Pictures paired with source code

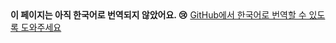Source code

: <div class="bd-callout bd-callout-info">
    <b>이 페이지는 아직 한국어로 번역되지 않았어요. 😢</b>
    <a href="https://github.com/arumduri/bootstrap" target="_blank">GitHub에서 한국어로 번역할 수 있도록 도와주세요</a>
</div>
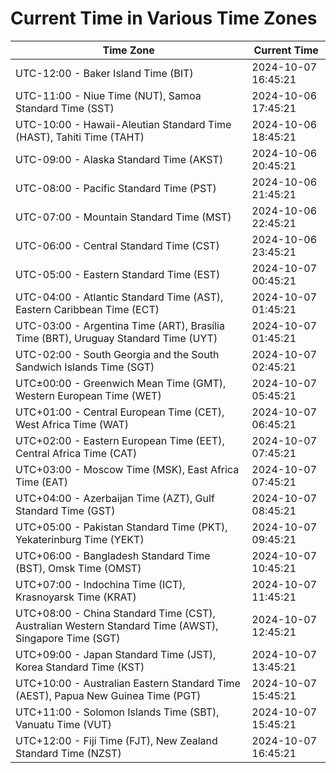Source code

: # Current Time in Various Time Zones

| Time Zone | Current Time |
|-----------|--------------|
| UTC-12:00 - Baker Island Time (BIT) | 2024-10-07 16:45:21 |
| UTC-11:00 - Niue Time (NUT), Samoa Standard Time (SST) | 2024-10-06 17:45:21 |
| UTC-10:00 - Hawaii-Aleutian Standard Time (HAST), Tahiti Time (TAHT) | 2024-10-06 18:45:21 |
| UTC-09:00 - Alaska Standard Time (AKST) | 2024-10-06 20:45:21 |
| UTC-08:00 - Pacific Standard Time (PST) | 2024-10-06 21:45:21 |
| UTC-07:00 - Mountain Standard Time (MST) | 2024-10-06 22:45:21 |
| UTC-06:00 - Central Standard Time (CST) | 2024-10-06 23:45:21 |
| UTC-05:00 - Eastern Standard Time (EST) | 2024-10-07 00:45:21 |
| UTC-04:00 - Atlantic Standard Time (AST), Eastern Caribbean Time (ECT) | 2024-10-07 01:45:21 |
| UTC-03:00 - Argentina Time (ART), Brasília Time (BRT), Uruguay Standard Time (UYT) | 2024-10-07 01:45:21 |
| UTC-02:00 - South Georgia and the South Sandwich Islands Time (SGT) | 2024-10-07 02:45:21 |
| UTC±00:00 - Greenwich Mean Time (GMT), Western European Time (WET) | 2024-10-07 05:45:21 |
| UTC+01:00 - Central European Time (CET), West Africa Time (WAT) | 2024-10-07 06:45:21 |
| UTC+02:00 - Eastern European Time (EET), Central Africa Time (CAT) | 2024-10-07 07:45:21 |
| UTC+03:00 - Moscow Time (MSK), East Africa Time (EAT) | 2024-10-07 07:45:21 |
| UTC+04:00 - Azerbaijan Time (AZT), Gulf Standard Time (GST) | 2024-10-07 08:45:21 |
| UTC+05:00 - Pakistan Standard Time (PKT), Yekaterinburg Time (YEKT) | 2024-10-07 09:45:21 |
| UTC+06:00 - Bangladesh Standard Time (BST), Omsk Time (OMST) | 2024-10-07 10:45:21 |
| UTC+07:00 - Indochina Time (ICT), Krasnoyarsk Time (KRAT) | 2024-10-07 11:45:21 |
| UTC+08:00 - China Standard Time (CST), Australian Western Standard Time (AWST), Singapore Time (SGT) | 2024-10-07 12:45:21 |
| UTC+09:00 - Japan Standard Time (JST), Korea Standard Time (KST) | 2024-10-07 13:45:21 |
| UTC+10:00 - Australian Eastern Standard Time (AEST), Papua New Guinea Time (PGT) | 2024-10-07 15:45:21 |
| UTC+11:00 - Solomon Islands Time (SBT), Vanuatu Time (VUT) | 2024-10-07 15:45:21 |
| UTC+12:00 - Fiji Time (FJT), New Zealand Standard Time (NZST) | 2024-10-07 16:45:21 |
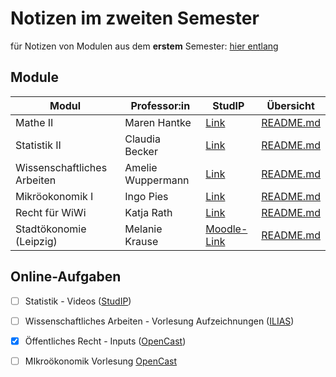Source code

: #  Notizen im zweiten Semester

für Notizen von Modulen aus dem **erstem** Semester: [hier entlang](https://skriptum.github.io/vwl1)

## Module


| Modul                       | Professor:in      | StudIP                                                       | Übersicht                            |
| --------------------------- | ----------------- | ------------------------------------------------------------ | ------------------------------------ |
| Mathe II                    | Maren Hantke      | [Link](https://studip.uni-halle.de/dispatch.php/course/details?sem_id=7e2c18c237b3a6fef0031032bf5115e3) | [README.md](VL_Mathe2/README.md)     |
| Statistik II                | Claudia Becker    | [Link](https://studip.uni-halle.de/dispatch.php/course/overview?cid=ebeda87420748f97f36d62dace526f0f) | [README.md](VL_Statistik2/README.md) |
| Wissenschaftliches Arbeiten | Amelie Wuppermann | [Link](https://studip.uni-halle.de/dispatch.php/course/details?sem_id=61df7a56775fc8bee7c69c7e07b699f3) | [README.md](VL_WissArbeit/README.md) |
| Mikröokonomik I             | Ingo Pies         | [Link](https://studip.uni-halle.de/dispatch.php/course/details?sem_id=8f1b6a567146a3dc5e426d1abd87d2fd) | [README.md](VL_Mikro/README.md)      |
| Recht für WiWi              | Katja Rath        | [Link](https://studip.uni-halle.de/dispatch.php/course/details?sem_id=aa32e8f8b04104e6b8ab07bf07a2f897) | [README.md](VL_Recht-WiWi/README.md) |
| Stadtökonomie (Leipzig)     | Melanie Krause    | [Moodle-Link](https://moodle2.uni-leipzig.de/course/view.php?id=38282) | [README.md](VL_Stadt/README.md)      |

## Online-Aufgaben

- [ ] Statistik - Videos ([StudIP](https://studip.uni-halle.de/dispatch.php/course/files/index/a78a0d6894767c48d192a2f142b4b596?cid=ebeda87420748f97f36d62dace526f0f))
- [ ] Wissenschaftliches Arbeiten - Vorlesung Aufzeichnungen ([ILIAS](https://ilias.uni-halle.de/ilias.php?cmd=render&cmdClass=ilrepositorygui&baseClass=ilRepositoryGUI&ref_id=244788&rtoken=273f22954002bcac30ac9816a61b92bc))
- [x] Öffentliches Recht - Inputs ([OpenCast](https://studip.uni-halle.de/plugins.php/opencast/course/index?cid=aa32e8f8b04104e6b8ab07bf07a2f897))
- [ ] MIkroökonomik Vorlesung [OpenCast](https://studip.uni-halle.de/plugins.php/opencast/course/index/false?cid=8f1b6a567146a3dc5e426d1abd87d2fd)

Directions for this task: Your copy of the entries must be exact and must not include any of their pictures.

Answer space:
Source code

: <div class="bd-callout bd-callout-info">
    <b>이 페이지는 아직 한국어로 번역되지 않았어요. 😢</b>
    <a href="https://github.com/arumduri/bootstrap" target="_blank">GitHub에서 한국어로 번역할 수 있도록 도와주세요</a>
</div>
Source code

: # Current Time in Various Time Zones

| Time Zone | Current Time |
|-----------|--------------|
| UTC-12:00 - Baker Island Time (BIT) | 2024-10-07 16:45:21 |
| UTC-11:00 - Niue Time (NUT), Samoa Standard Time (SST) | 2024-10-06 17:45:21 |
| UTC-10:00 - Hawaii-Aleutian Standard Time (HAST), Tahiti Time (TAHT) | 2024-10-06 18:45:21 |
| UTC-09:00 - Alaska Standard Time (AKST) | 2024-10-06 20:45:21 |
| UTC-08:00 - Pacific Standard Time (PST) | 2024-10-06 21:45:21 |
| UTC-07:00 - Mountain Standard Time (MST) | 2024-10-06 22:45:21 |
| UTC-06:00 - Central Standard Time (CST) | 2024-10-06 23:45:21 |
| UTC-05:00 - Eastern Standard Time (EST) | 2024-10-07 00:45:21 |
| UTC-04:00 - Atlantic Standard Time (AST), Eastern Caribbean Time (ECT) | 2024-10-07 01:45:21 |
| UTC-03:00 - Argentina Time (ART), Brasília Time (BRT), Uruguay Standard Time (UYT) | 2024-10-07 01:45:21 |
| UTC-02:00 - South Georgia and the South Sandwich Islands Time (SGT) | 2024-10-07 02:45:21 |
| UTC±00:00 - Greenwich Mean Time (GMT), Western European Time (WET) | 2024-10-07 05:45:21 |
| UTC+01:00 - Central European Time (CET), West Africa Time (WAT) | 2024-10-07 06:45:21 |
| UTC+02:00 - Eastern European Time (EET), Central Africa Time (CAT) | 2024-10-07 07:45:21 |
| UTC+03:00 - Moscow Time (MSK), East Africa Time (EAT) | 2024-10-07 07:45:21 |
| UTC+04:00 - Azerbaijan Time (AZT), Gulf Standard Time (GST) | 2024-10-07 08:45:21 |
| UTC+05:00 - Pakistan Standard Time (PKT), Yekaterinburg Time (YEKT) | 2024-10-07 09:45:21 |
| UTC+06:00 - Bangladesh Standard Time (BST), Omsk Time (OMST) | 2024-10-07 10:45:21 |
| UTC+07:00 - Indochina Time (ICT), Krasnoyarsk Time (KRAT) | 2024-10-07 11:45:21 |
| UTC+08:00 - China Standard Time (CST), Australian Western Standard Time (AWST), Singapore Time (SGT) | 2024-10-07 12:45:21 |
| UTC+09:00 - Japan Standard Time (JST), Korea Standard Time (KST) | 2024-10-07 13:45:21 |
| UTC+10:00 - Australian Eastern Standard Time (AEST), Papua New Guinea Time (PGT) | 2024-10-07 15:45:21 |
| UTC+11:00 - Solomon Islands Time (SBT), Vanuatu Time (VUT) | 2024-10-07 15:45:21 |
| UTC+12:00 - Fiji Time (FJT), New Zealand Standard Time (NZST) | 2024-10-07 16:45:21 |
Source code

: #  Notizen im zweiten Semester

für Notizen von Modulen aus dem **erstem** Semester: [hier entlang](https://skriptum.github.io/vwl1)

## Module


| Modul                       | Professor:in      | StudIP                                                       | Übersicht                            |
| --------------------------- | ----------------- | ------------------------------------------------------------ | ------------------------------------ |
| Mathe II                    | Maren Hantke      | [Link](https://studip.uni-halle.de/dispatch.php/course/details?sem_id=7e2c18c237b3a6fef0031032bf5115e3) | [README.md](VL_Mathe2/README.md)     |
| Statistik II                | Claudia Becker    | [Link](https://studip.uni-halle.de/dispatch.php/course/overview?cid=ebeda87420748f97f36d62dace526f0f) | [README.md](VL_Statistik2/README.md) |
| Wissenschaftliches Arbeiten | Amelie Wuppermann | [Link](https://studip.uni-halle.de/dispatch.php/course/details?sem_id=61df7a56775fc8bee7c69c7e07b699f3) | [README.md](VL_WissArbeit/README.md) |
| Mikröokonomik I             | Ingo Pies         | [Link](https://studip.uni-halle.de/dispatch.php/course/details?sem_id=8f1b6a567146a3dc5e426d1abd87d2fd) | [README.md](VL_Mikro/README.md)      |
| Recht für WiWi              | Katja Rath        | [Link](https://studip.uni-halle.de/dispatch.php/course/details?sem_id=aa32e8f8b04104e6b8ab07bf07a2f897) | [README.md](VL_Recht-WiWi/README.md) |
| Stadtökonomie (Leipzig)     | Melanie Krause    | [Moodle-Link](https://moodle2.uni-leipzig.de/course/view.php?id=38282) | [README.md](VL_Stadt/README.md)      |

## Online-Aufgaben

- [ ] Statistik - Videos ([StudIP](https://studip.uni-halle.de/dispatch.php/course/files/index/a78a0d6894767c48d192a2f142b4b596?cid=ebeda87420748f97f36d62dace526f0f))
- [ ] Wissenschaftliches Arbeiten - Vorlesung Aufzeichnungen ([ILIAS](https://ilias.uni-halle.de/ilias.php?cmd=render&cmdClass=ilrepositorygui&baseClass=ilRepositoryGUI&ref_id=244788&rtoken=273f22954002bcac30ac9816a61b92bc))
- [x] Öffentliches Recht - Inputs ([OpenCast](https://studip.uni-halle.de/plugins.php/opencast/course/index?cid=aa32e8f8b04104e6b8ab07bf07a2f897))
- [ ] MIkroökonomik Vorlesung [OpenCast](https://studip.uni-halle.de/plugins.php/opencast/course/index/false?cid=8f1b6a567146a3dc5e426d1abd87d2fd)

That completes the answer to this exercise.